いずれにしても、汚職は1円であっても渡した方、受け取った方とも逮捕され、新聞で名前や罪の詳細を公表されます。このようなことも抑止力になっており、汚職が減っているのは事実のようです。そんな国がある反面、我が祖国日本では、個人の利権を守るため、汚職がなくなることもない。日本での汚職の構造は、権利や利権を手に入れた税金で食っている議員・公務員や、それにあやかり甘い汁を吸え、儲けをたくらんでいる会社役員や一部団体など。これを書きながら、自分がそのような接待や利権や札束やハニトラなど甘い汁を受けた経験がないことは、世間に役に立っていないのかって、がっかりしてます。(もっと言うと、料亭や銀座のクラブ、新幹線のグリーン車なども未経験の50過ぎの親父です。情けない……話しを戻します。

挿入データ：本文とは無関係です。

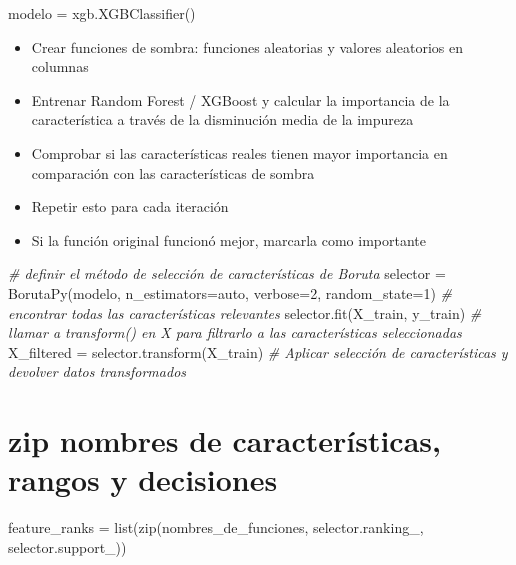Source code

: \documentclass[
]{article}
\newenvironment{Shaded}{}{}
\newcommand{\BuiltInTok}[1]{#1}
\newcommand{\CommentTok}[1]{\textcolor[rgb]{0.38,0.63,0.69}{\textit{#1}}}
\newcommand{\DecValTok}[1]{\textcolor[rgb]{0.25,0.63,0.44}{#1}}
\newcommand{\NormalTok}[1]{#1}
\newcommand{\OperatorTok}[1]{\textcolor[rgb]{0.40,0.40,0.40}{#1}}
\newcommand{\StringTok}[1]{\textcolor[rgb]{0.25,0.44,0.63}{#1}}
\providecommand{\tightlist}{%
  \setlength{\itemsep}{0pt}\setlength{\parskip}{0pt}}
\begin{document}
\begin{Shaded}
\begin{Highlighting}[]
\NormalTok{modelo }\OperatorTok{=}\NormalTok{ xgb.XGBClassifier()}
\end{Highlighting}
\end{Shaded}

\begin{itemize}
\tightlist
\item
  Crear funciones de sombra: funciones aleatorias y valores aleatorios
  en columnas
\item
  Entrenar Random Forest / XGBoost y calcular la importancia de la
  característica a través de la disminución media de la impureza
\item
  Comprobar si las características reales tienen mayor importancia en
  comparación con las características de sombra
\item
  Repetir esto para cada iteración
\item
  Si la función original funcionó mejor, marcarla como importante
\end{itemize}

\begin{Shaded}
\begin{Highlighting}[]
\CommentTok{\# definir el método de selección de características de Boruta}
\NormalTok{selector }\OperatorTok{=}\NormalTok{ BorutaPy(modelo, n\_estimators}\OperatorTok{=}\StringTok{\textquotesingle{}auto\textquotesingle{}}\NormalTok{, verbose}\OperatorTok{=}\DecValTok{2}\NormalTok{, random\_state}\OperatorTok{=}\DecValTok{1}\NormalTok{)}
\CommentTok{\# encontrar todas las características relevantes}
\NormalTok{selector.fit(X\_train, y\_train)}
\CommentTok{\# llamar a transform() en X para filtrarlo a las características seleccionadas}
\NormalTok{X\_filtered }\OperatorTok{=}\NormalTok{ selector.transform(X\_train)  }\CommentTok{\# Aplicar selección de características y devolver datos transformados}
\end{Highlighting}
\end{Shaded}

\hypertarget{zip-nombres-de-caracteruxedsticas-rangos-y-decisiones}{%
\section{zip nombres de características, rangos y
decisiones}\label{zip-nombres-de-caracteruxedsticas-rangos-y-decisiones}}

\begin{Shaded}
\begin{Highlighting}[]
\NormalTok{feature\_ranks }\OperatorTok{=} \BuiltInTok{list}\NormalTok{(}\BuiltInTok{zip}\NormalTok{(nombres\_de\_funciones, }
\NormalTok{                         selector.ranking\_, }
\NormalTok{                         selector.support\_))}
\end{Highlighting}
\end{Shaded}
\end{document}
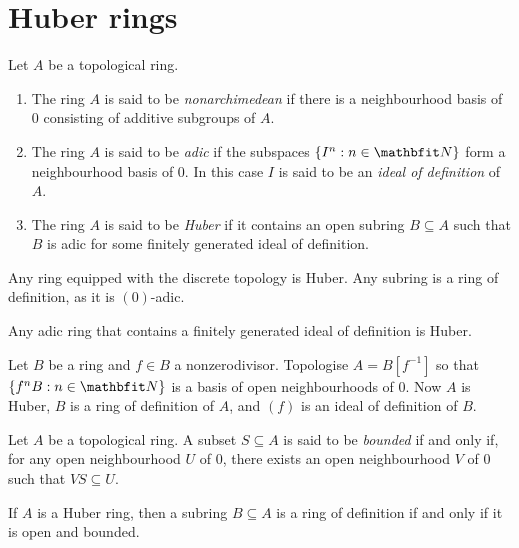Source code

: \section{Huber rings}

\begin{dfn}
	Let $A$ be a topological ring.
	\begin{enumerate}
		\item The ring $A$ is said to be \emph{nonarchimedean} if there is a neighbourhood basis of $0$ consisting of additive subgroups of $A$.
		\item The ring $A$ is said to be \emph{adic} if the subspaces $\{I^n : n \in \NN\}$ form a neighbourhood basis of $0$.
		In this case $I$ is said to be an \emph{ideal of definition} of $A$.
		\item The ring $A$ is said to be \emph{Huber} if it contains an open subring $B \subseteq A$ such that $B$ is adic for some finitely generated ideal of definition.
	\end{enumerate}
\end{dfn}

\begin{exm}
	Any ring equipped with the discrete topology is Huber.
	Any subring is a ring of definition, as it is $(0)$-adic.
\end{exm}

\begin{exm}
	Any adic ring that contains a finitely generated ideal of definition is Huber.
\end{exm}

\begin{exm}
	Let $B$ be a ring and $f \in B$ a nonzerodivisor.
	Topologise $A = B[f^{-1}]$ so that $\{f^nB : n\in \NN\}$ is a basis of open neighbourhoods of $0$.
	Now $A$ is Huber, $B$ is a ring of definition of $A$, and $(f)$ is an ideal of definition of $B$.
\end{exm}

\begin{dfn}
	Let $A$ be a topological ring.
	A subset $S \subseteq A$ is said to be \emph{bounded} if and only if, for any open neighbourhood $U$ of $0$, there exists an open neighbourhood $V$ of $0$ such that $VS \subseteq U$.
\end{dfn}

\begin{lem}
	If $A$ is a Huber ring, then a subring $B \subseteq A$ is a ring of definition if and only if it is open and bounded.
\end{lem}

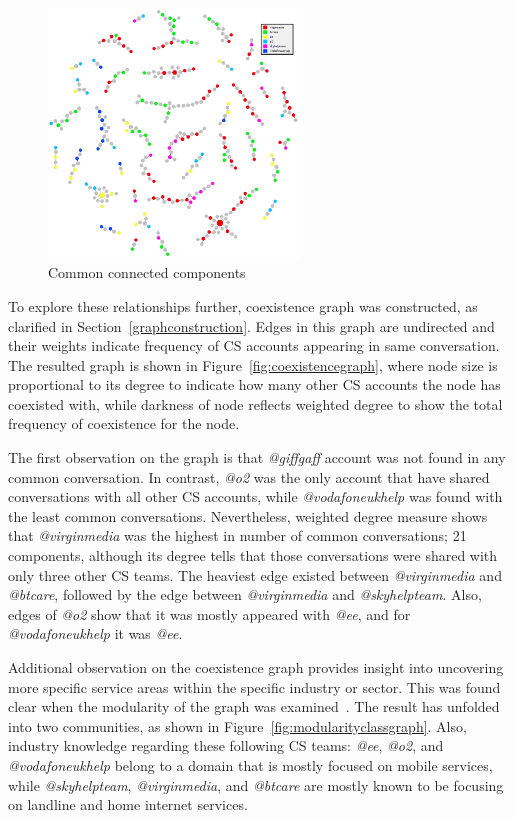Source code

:\documentclass[sigconf]{acmart}
\begin{document}
{\begin{figure}[htb]
\centering
\includegraphics[width=0.6\textwidth]{images/commoncc.png}
\caption{Common connected components}
\label{fig:commoncc}
\end{figure}

To explore these relationships further, coexistence graph was
constructed, as clarified in Section~\ref{graphconstruction}. 
Edges in this graph are undirected and their weights indicate frequency
of CS accounts appearing in same conversation. The resulted
graph is shown in Figure~\ref{fig:coexistencegraph}, where node
size is proportional to its degree to indicate how many other CS accounts the
node has coexisted with, while darkness of node reflects weighted
degree to show the total frequency of coexistence for the node.

The first observation on the graph is that {\emph{@giffgaff}} account
was not found in any common conversation. In contrast, {\emph{@o2}}
was the only account that have shared conversations with all other CS
accounts, while {\emph{@vodafoneukhelp}} was found with the least
common conversations. Nevertheless, weighted degree measure shows that
{\emph{@virginmedia}} was the highest in number of common
conversations; 21 components, although its degree tells that those
conversations were shared with only three other CS teams. The heaviest
edge existed between {\emph{@virginmedia}} and {\emph{@btcare}},
followed by the edge between {\emph{@virginmedia}} and
{\emph{@skyhelpteam}}. Also, edges of {\emph{@o2}} show that it was
mostly appeared with {\emph{@ee}}, and for {\emph{@vodafoneukhelp}} it
was {\emph{@ee}}.

Additional observation on the coexistence graph provides insight into
uncovering more specific service areas within the specific industry or
sector. This was found clear when the modularity of the graph was
examined~\cite{Blondel2008}. The result has unfolded into two
communities, as shown in Figure~\ref{fig:modularityclassgraph}. Also,
industry knowledge regarding these following CS teams: {\emph{@ee}},
{\emph{@o2}}, and {\emph{@vodafoneukhelp}} belong to a domain that is
mostly focused on mobile services, while {\emph{@skyhelpteam}},
{\emph{@virginmedia}}, and {\emph{@btcare}} are mostly known to be
focusing on landline and home internet services.

}
\end{document}
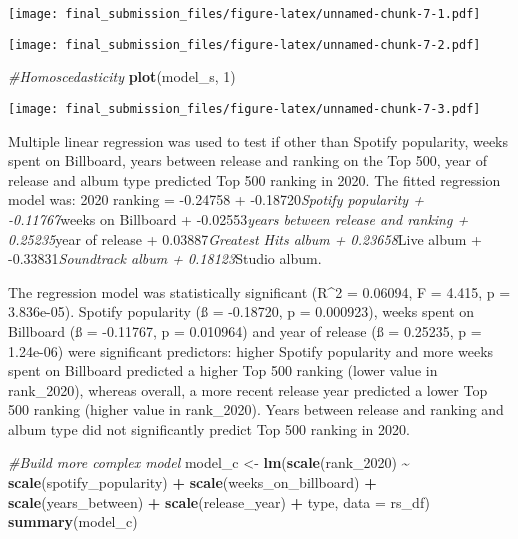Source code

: \documentclass[
]{article}
\newenvironment{Shaded}{\begin{snugshade}}{\end{snugshade}}
\newcommand{\AttributeTok}[1]{\textcolor[rgb]{0.13,0.29,0.53}{#1}}
\newcommand{\CommentTok}[1]{\textcolor[rgb]{0.56,0.35,0.01}{\textit{#1}}}
\newcommand{\DecValTok}[1]{\textcolor[rgb]{0.00,0.00,0.81}{#1}}
\newcommand{\FunctionTok}[1]{\textcolor[rgb]{0.13,0.29,0.53}{\textbf{#1}}}
\newcommand{\NormalTok}[1]{#1}
\newcommand{\OtherTok}[1]{\textcolor[rgb]{0.56,0.35,0.01}{#1}}
\newcommand{\SpecialCharTok}[1]{\textcolor[rgb]{0.81,0.36,0.00}{\textbf{#1}}}
\begin{document}
\texttt{[image: final\_submission\_files/figure-latex/unnamed-chunk-7-1.pdf]}

\begin{Shaded}
\end{Shaded}

\texttt{[image: final\_submission\_files/figure-latex/unnamed-chunk-7-2.pdf]}

\begin{Shaded}
\begin{Highlighting}[]
\CommentTok{\#Homoscedasticity}
\FunctionTok{plot}\NormalTok{(model\_s, }\DecValTok{1}\NormalTok{)}
\end{Highlighting}
\end{Shaded}

\texttt{[image: final\_submission\_files/figure-latex/unnamed-chunk-7-3.pdf]}

Multiple linear regression was used to test if other than Spotify
popularity, weeks spent on Billboard, years between release and ranking
on the Top 500, year of release and album type predicted Top 500 ranking
in 2020. The fitted regression model was: 2020 ranking = -0.24758 +
-0.18720\emph{Spotify popularity + -0.11767}weeks on Billboard +
-0.02553\emph{years between release and ranking + 0.25235}year of
release + 0.03887\emph{Greatest Hits album + 0.23658}Live album +
-0.33831\emph{Soundtrack album + 0.18123}Studio album.

The regression model was statistically significant (R\^{}2 = 0.06094, F
= 4.415, p = 3.836e-05). Spotify popularity (ß = -0.18720, p =
0.000923), weeks spent on Billboard (ß = -0.11767, p = 0.010964) and
year of release (ß = 0.25235, p = 1.24e-06) were significant predictors:
higher Spotify popularity and more weeks spent on Billboard predicted a
higher Top 500 ranking (lower value in rank\_2020), whereas overall, a
more recent release year predicted a lower Top 500 ranking (higher value
in rank\_2020). Years between release and ranking and album type did not
significantly predict Top 500 ranking in 2020.

\begin{Shaded}
\begin{Highlighting}[]
\CommentTok{\#Build more complex model}
\NormalTok{model\_c }\OtherTok{\textless{}{-}} \FunctionTok{lm}\NormalTok{(}\FunctionTok{scale}\NormalTok{(rank\_2020) }\SpecialCharTok{\textasciitilde{}} \FunctionTok{scale}\NormalTok{(spotify\_popularity) }\SpecialCharTok{+} \FunctionTok{scale}\NormalTok{(weeks\_on\_billboard) }\SpecialCharTok{+} \FunctionTok{scale}\NormalTok{(years\_between) }\SpecialCharTok{+} \FunctionTok{scale}\NormalTok{(release\_year) }\SpecialCharTok{+}\NormalTok{ type, }\AttributeTok{data =}\NormalTok{ rs\_df)}
\FunctionTok{summary}\NormalTok{(model\_c)}
\end{Highlighting}
\end{Shaded}
\end{document}
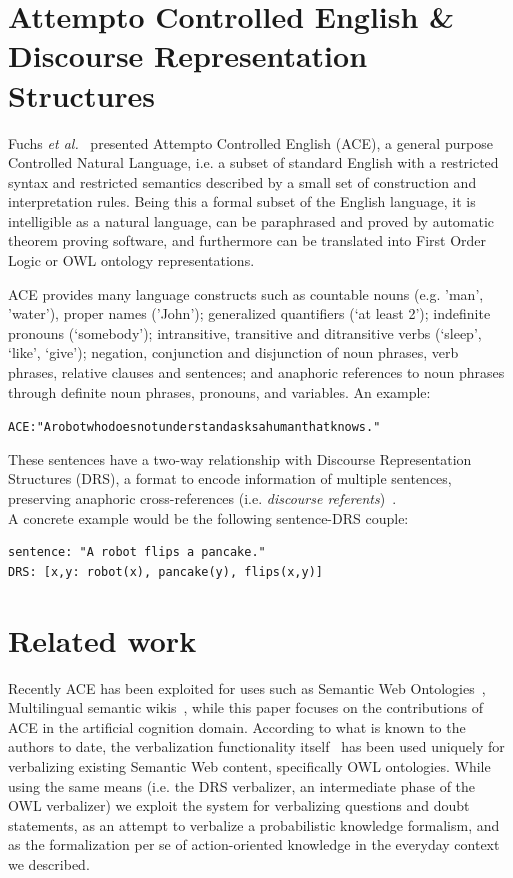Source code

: \documentclass[oribibl]{llncs}
\begin{document}
\section{Attempto Controlled English \& Discourse Representation Structures}

Fuchs \textit{et al.}~\cite{fuchs:flairs2006} presented Attempto Controlled English (ACE), a general purpose Controlled Natural Language, i.e. a subset of standard English with a restricted syntax and restricted semantics described by a small set of construction and interpretation rules.
Being this a formal subset of the English language, it is intelligible as a natural language, can be paraphrased and proved by automatic theorem proving software, and furthermore can be translated into First Order Logic or OWL ontology representations.

ACE provides many language constructs such as countable nouns (e.g. 'man', 'water'), proper names ('John'); 
generalized quantifiers (‘at least 2’); indefinite pronouns (‘somebody’); intransitive, transitive and ditransitive verbs (‘sleep’, ‘like’, ‘give’); negation, conjunction and disjunction of noun phrases, verb phrases, relative clauses and sentences; and anaphoric references to noun phrases through definite noun phrases, pronouns, and variables.
An example: \begin{alltt}{\color{red} ACE:} "A robot who does not understand asks a human that knows."\end{alltt}

These sentences have a two-way relationship with Discourse Representation Structures (DRS), a format to encode information of multiple sentences, preserving anaphoric cross-references (i.e. \textit{discourse referents})~\cite{kamp1993discourse}.\\
A concrete example would be the following sentence-DRS couple: 
\begin{verbatim}
sentence: "A robot flips a pancake."
DRS: [x,y: robot(x), pancake(y), flips(x,y)]
\end{verbatim}

\section{Related work}
Recently ACE has been exploited for uses such as Semantic Web Ontologies~\cite{decoi2009rewerse}, Multilingual semantic wikis~\cite{kuhnkaljurandsemantic}, while this paper focuses on the contributions of ACE in the artificial cognition domain.
According to what is known to the authors to date, the verbalization functionality itself~\cite{kaljurand:phd} has been used uniquely for verbalizing existing Semantic Web content, specifically OWL ontologies.
While using the same means (i.e. the DRS verbalizer, an intermediate phase of the OWL verbalizer) we exploit the system for verbalizing questions and doubt statements, as an attempt to verbalize a probabilistic knowledge formalism, and as the formalization per se of action-oriented knowledge in the everyday context we described.
\end{document}
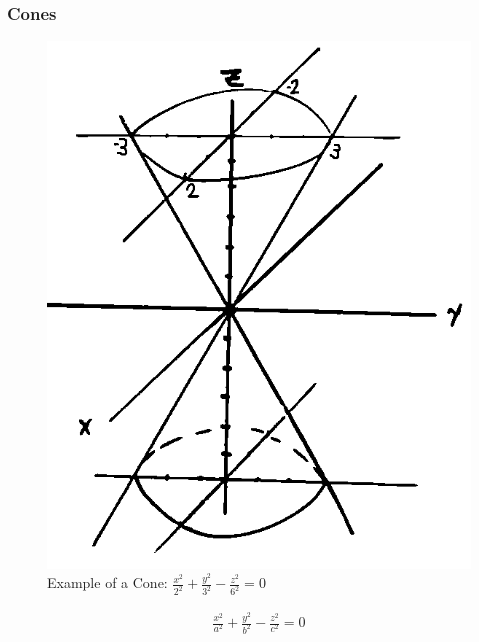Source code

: \documentclass{article}
\begin{document}
\subsubsection{Cones}
\begin{figure}[h]
  \includegraphics[scale=0.5]{cone}
  \centering
  \caption{Example of a Cone: $\frac{x^2}{2^2} + \frac{y^2}{3^2} - \frac{z^2}{6^2} = 0$}
  \label{fig:cone}
\end{figure}
\begin{align}
  \frac{x^2}{a^2} + \frac{y^2}{b^2} - \frac{z^2}{c^2} = 0
\end{align}
\end{document}
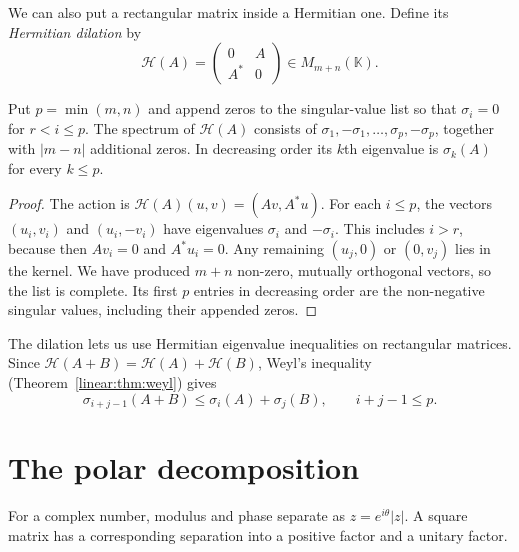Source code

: We can also put a rectangular matrix inside a Hermitian one. Define its \emph{Hermitian dilation} by
\[
\mathcal H(A)=\begin{pmatrix}0&A\\A^*&0\end{pmatrix}\in M_{m+n}(\mathbb K).
\]

\begin{proposition}\label{linear:prop:dilation}
Put $p=\min(m,n)$ and append zeros to the singular-value list so that $\sigma_i=0$ for $r<i\le p$. The spectrum of $\mathcal H(A)$ consists of $\sigma_1,-\sigma_1,\ldots,\sigma_p,-\sigma_p$, together with $|m-n|$ additional zeros. In decreasing order its $k$th eigenvalue is $\sigma_k(A)$ for every $k\le p$.
\end{proposition}
\begin{proof}
The action is $\mathcal H(A)(u,v)=(Av,A^*u)$. For each $i\le p$, the vectors $(u_i,v_i)$ and $(u_i,-v_i)$ have eigenvalues $\sigma_i$ and $-\sigma_i$. This includes $i>r$, because then $Av_i=0$ and $A^*u_i=0$. Any remaining $(u_j,0)$ or $(0,v_j)$ lies in the kernel. We have produced $m+n$ non-zero, mutually orthogonal vectors, so the list is complete. Its first $p$ entries in decreasing order are the non-negative singular values, including their appended zeros.
\end{proof}

The dilation lets us use Hermitian eigenvalue inequalities on rectangular matrices. Since $\mathcal H(A+B)=\mathcal H(A)+\mathcal H(B)$, Weyl's inequality (Theorem~\ref{linear:thm:weyl}) gives
\begin{equation}\label{linear:eq:weylsv}
\sigma_{i+j-1}(A+B)\le\sigma_i(A)+\sigma_j(B),\qquad i+j-1\le p.
\end{equation}

\section{The polar decomposition}

For a complex number, modulus and phase separate as $z=e^{i\theta}|z|$. A square matrix has a corresponding separation into a positive factor and a unitary factor.

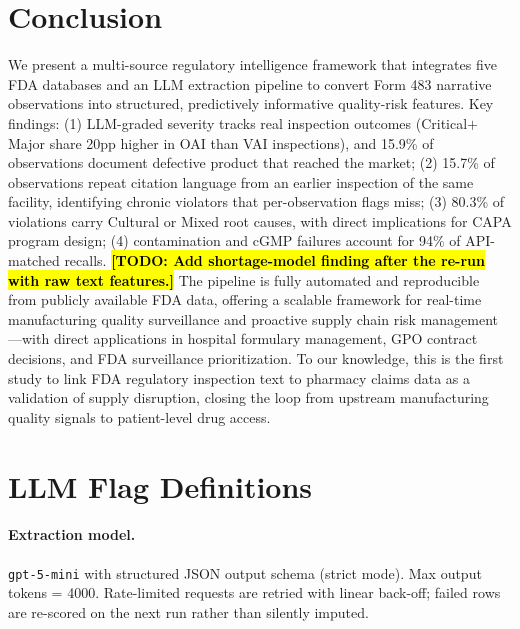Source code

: \documentclass[12pt]{article}
\newcommand{\todo}[1]{\hl{\textbf{[TODO: #1]}}}
\begin{document}
\section{Conclusion}
\label{sec:conclusion}

We present a multi-source regulatory intelligence framework that integrates
five FDA databases and an LLM extraction pipeline to convert Form 483
narrative observations into structured, predictively informative quality-risk
features.
Key findings: (1) LLM-graded severity tracks real inspection outcomes
(Critical$+$Major share 20pp higher in OAI than VAI inspections), and 15.9\%
of observations document defective product that reached the market;
(2) 15.7\% of observations repeat citation language from an earlier
inspection of the same facility, identifying chronic violators that
per-observation flags miss; (3) 80.3\% of violations carry Cultural or
Mixed root causes, with direct implications for CAPA program design;
(4) contamination and cGMP failures account for 94\% of API-matched recalls.
\todo{Add shortage-model finding after the re-run with raw text features.}
The pipeline is fully automated and reproducible from publicly available FDA
data, offering a scalable framework for real-time manufacturing quality
surveillance and proactive supply chain risk management---with direct
applications in hospital formulary management, GPO contract decisions, and
FDA surveillance prioritization.
To our knowledge, this is the first study to link FDA regulatory inspection
text to pharmacy claims data as a validation of supply disruption, closing
the loop from upstream manufacturing quality signals to patient-level drug
access.




\appendix

\section{LLM Flag Definitions}
\label{app:flags}

\paragraph{Extraction model.} \texttt{gpt-5-mini} with structured JSON output
schema (strict mode). Max output tokens = 4000. Rate-limited requests are
retried with linear back-off; failed rows are re-scored on the next run
rather than silently imputed.
\end{document}
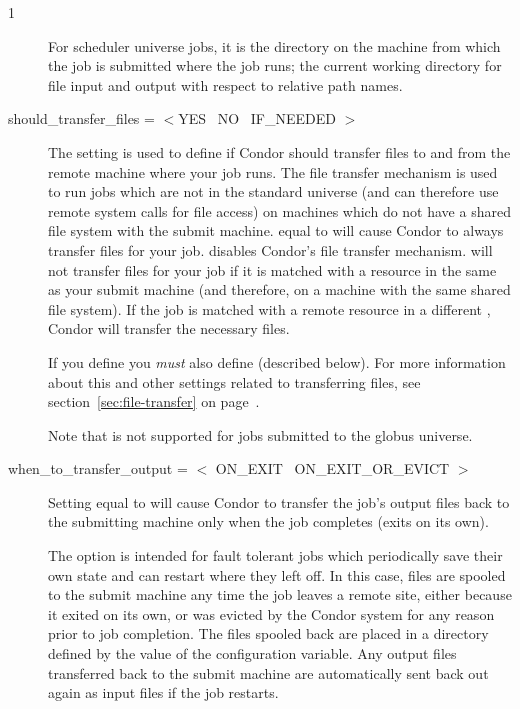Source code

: \begin{ManPage}{\label{man-condor-submit}}{1}
\begin{description}
For scheduler universe jobs,
it is the directory on the machine from which the job is submitted
where the job runs;
the current working directory for file input and output with
respect to relative path names.



\item[should\_transfer\_files = $<$YES \Bar\ NO \Bar\ IF\_NEEDED $>$] 
The  setting is used to define if Condor
should transfer files to and from the remote machine where your job
runs.
The file transfer mechanism is used to run jobs which are not in the
standard universe (and can therefore use remote system calls for file
access) on machines which do not have a shared file system with the
submit machine.
 equal to  will cause Condor to
always transfer files for your job.
 disables Condor's file transfer mechanism.
 will not transfer files for your job if it is matched
with a resource in the same  as your submit
machine (and therefore, on a machine with the same shared file
system).
If the job is matched with a remote resource in a different 
, Condor will transfer the necessary files. 

If you define  you \emph{must} also
define  (described below).
For more information about this and other settings related to
transferring files, see section~\ref{sec:file-transfer} on
page~\pageref{sec:file-transfer}.

Note that  is not supported
for jobs submitted to the globus universe.


\item[when\_to\_transfer\_output = $<$ ON\_EXIT \Bar\ ON\_EXIT\_OR\_EVICT $>$] 

Setting  equal to  will
cause Condor to transfer the job's output files back to the submitting
machine only when the job completes (exits on its own).

The  option is intended for fault tolerant
jobs which periodically save their own state and can restart where
they left off.
In this case, files are spooled to the submit machine any time the
job leaves a remote site, either because it exited on its own, or was
evicted by the Condor system for any reason prior to job completion.
The files spooled back are placed in a directory defined by
the value of the  configuration variable.
Any output files transferred back to the submit machine are
automatically sent back out again as input files if the job restarts.


\end{description}
\end{ManPage}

さて、前回の記事で大臣等主要ポストの若手人材登用の報告をしましたが、実は能力重視主義で期待通りの仕事をしないと更迭や交代がよく行われます。大臣等に限らず公務員は、自分の仕事に対する結果を、厳しく評価される制度があります。その制度が2006年から開始されたImihigo(イミヒゴ)というもので、これは、大臣なら大統領に業務目標や成果を決め、公務員なら上司と仕事の成果を約束する制度です。1年毎にそれが評価され、実績を残さないと更迭。反面実績を残すと大きく表彰されるという制度で、目に見える実力主義。成果重視主義のルワンダは結果が全てという、厳しいが分かりやすい国になっています。日本の国会議員や地方議員は、議員立法をどれだけ作ったかによって、評価されたらいいと思います。批判しかしない人より、建設的な対案を出すようになればいいと思います。また、話しがそれましたので本題に戻します。

大臣と仲間たち
大臣(前列左から3番目の女性)などCPたち。全員、Imihigoを背負い仕事しています

このImihigoが与える影響もあり、大臣・公務員はこれまで滞在した国に比べて、しっかり自分の仕事に対する役割・義務を果たそうとしているという印象があります。また、1円でも汚職が発覚すると逮捕という厳しい法律もあり、国に不利益を与えることは決して許さないという大統領の強いメッセージのとおり、大虐殺から復興している意味ではこのような厳しい環境は重要なのかと感じています。プロジェクトのCPもImihigoの評価の季節になると、プロジェクトの成果をImihigoに反映するためのレポート作成に仕事がスタックすることもあります。反面、この制度はある意味、仕事の自覚と責任感を持てるきっかけにはなっているかなと、復興途上のルワンダで仕事して感じました。また、プロジェクトの目標をそのままCPのImihigoに活用すれば、日本側にとってもCPのやる気度や貢献度も違ってくるので、うまく活用できればと思います。今後ルワンダに派遣される方は、この制度をうまく活用してみられたらと思います。